The Dow Jones industrial average rose 80 points, or 0.5%, after falling more than 100 points earlier. With that comeback, the Dow avoided what would have been its first three-day losing streak this year. The S&P 500 gained 0.8% and the Nasdaq rose 0.7%
Stocks came under pressure in midday trading as the U.S. dollar weakened against other currencies. The dollar fell 3% versus the Japanese yen before regaining some ground. It fell more than 1.5% versus the euro and the U.K. pound.
Traders said the weakness in the dollar was driven by speculation that Friday's report on the U.S. job market could fall short of expectations. But trading has been choppy overall recently as investors wrestle with concerns about the global economy and an uncertain outlook for Federal Reserve policy.
U.S. stocks fell sharply Wednesday, with the Dow closing below 15,000 for the first time since May 6.
Volatility is back. CNNMoney's Fear & Greed index has moved within a few points of the level that signals "extreme fear" in the market.
Over the past month, the CBOE market volatility index, or VIX, has surged more than 40% and has nearly erased all of its losses for the year.
"We're going to continue to see volatility in the market," said Ben Schwartz, chief market strategist at Lightspeed Financial. "There's a lot of uncertainty."
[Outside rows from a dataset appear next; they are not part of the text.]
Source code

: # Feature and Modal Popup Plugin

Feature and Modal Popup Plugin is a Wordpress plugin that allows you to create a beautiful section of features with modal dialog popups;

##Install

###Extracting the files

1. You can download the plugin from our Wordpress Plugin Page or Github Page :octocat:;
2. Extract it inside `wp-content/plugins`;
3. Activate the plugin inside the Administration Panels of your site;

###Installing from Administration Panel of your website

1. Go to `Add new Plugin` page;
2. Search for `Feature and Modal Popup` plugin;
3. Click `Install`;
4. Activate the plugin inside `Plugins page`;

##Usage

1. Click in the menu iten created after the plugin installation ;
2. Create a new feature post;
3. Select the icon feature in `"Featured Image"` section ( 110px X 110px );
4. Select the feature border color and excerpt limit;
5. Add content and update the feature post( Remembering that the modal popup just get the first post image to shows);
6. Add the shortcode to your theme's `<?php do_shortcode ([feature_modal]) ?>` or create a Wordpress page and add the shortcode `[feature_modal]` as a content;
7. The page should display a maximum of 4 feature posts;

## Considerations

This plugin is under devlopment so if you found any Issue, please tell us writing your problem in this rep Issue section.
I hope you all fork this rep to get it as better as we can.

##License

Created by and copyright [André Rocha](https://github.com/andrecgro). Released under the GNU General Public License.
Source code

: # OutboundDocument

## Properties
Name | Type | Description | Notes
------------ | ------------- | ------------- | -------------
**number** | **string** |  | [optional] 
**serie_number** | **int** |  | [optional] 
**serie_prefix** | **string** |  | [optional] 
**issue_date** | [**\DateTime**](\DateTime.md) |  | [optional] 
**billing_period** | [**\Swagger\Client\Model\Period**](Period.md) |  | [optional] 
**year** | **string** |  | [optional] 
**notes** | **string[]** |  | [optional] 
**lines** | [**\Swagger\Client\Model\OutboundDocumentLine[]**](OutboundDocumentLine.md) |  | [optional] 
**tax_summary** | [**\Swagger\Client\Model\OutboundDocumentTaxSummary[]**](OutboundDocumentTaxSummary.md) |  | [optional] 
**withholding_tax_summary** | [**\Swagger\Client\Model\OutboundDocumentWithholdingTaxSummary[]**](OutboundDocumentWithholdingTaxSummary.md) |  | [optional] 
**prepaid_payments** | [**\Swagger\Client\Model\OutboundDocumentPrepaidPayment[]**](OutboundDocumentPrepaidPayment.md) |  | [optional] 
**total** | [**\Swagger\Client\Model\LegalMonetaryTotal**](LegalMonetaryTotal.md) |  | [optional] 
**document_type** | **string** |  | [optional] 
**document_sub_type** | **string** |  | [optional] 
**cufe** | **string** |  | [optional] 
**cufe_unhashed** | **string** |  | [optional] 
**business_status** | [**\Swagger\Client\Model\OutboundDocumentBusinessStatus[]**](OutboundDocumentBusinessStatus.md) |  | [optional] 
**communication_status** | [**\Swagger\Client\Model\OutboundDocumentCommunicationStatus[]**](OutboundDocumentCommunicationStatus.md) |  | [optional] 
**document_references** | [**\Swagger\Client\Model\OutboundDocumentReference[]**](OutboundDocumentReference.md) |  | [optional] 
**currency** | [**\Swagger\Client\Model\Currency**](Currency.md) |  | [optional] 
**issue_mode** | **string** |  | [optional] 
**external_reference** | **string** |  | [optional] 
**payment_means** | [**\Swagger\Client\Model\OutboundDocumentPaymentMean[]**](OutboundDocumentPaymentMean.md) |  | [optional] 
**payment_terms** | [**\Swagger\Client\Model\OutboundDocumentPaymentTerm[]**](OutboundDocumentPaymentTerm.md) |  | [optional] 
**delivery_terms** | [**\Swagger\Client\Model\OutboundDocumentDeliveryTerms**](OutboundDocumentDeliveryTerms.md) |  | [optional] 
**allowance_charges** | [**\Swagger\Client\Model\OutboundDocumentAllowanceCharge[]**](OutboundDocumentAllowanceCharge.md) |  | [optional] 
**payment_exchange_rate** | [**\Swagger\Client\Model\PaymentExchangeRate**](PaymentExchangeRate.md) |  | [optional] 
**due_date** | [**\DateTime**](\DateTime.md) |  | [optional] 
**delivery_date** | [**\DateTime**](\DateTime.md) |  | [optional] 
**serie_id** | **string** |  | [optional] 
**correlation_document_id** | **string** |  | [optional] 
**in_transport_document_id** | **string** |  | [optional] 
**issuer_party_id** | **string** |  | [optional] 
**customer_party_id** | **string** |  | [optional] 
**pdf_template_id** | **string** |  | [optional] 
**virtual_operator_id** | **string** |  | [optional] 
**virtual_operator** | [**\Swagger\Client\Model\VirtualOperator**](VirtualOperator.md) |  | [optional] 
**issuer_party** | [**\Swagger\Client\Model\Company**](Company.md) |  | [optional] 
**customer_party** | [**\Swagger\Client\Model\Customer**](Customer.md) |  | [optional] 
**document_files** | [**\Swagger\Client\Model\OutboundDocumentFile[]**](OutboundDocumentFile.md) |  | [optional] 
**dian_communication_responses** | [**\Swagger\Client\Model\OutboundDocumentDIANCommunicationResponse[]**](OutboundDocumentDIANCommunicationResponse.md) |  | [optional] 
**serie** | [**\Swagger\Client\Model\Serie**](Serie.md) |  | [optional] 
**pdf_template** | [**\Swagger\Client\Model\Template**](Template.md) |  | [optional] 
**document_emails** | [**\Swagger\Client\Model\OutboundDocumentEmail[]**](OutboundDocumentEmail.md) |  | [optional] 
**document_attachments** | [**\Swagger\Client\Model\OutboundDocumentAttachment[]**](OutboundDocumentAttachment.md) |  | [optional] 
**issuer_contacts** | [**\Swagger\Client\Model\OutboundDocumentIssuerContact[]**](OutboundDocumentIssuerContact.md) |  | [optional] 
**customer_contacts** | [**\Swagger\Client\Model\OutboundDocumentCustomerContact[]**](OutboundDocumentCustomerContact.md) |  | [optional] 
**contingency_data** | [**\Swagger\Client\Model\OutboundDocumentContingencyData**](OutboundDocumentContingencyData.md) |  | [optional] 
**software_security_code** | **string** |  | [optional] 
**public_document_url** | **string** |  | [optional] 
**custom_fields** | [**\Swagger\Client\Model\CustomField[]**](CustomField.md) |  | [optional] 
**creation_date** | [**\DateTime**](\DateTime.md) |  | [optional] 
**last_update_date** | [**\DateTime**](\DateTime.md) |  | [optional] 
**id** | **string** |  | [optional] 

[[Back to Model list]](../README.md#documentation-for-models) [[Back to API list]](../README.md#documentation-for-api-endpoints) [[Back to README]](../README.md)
Schwartz noted that June is typically a bad month for stocks, adding that many investors are in the midst of repositioning their portfolios for the second half of the year.
"We're looking to see what the Federal Reserve is going to do, and what the [economic] numbers are going to look like over the next week or two," he said.
Jobs in focus. Analysts say Friday's report could be particularly important given the questions about how long the Fed will continue its bond-buying program.
The government said Thursday that initial claims for unemployment benefits totaled 346,000 in the week ended June 1, down 11,000 from the previous week.
Jim O'Sullivan, chief U.S. economist at High Frequency Economics, reduced his forecast for Friday's report to a gain of 150,000 jobs from 195,000 jobs. He pointed to disappointing reports this week on the services industry and hiring by employers in the private sector.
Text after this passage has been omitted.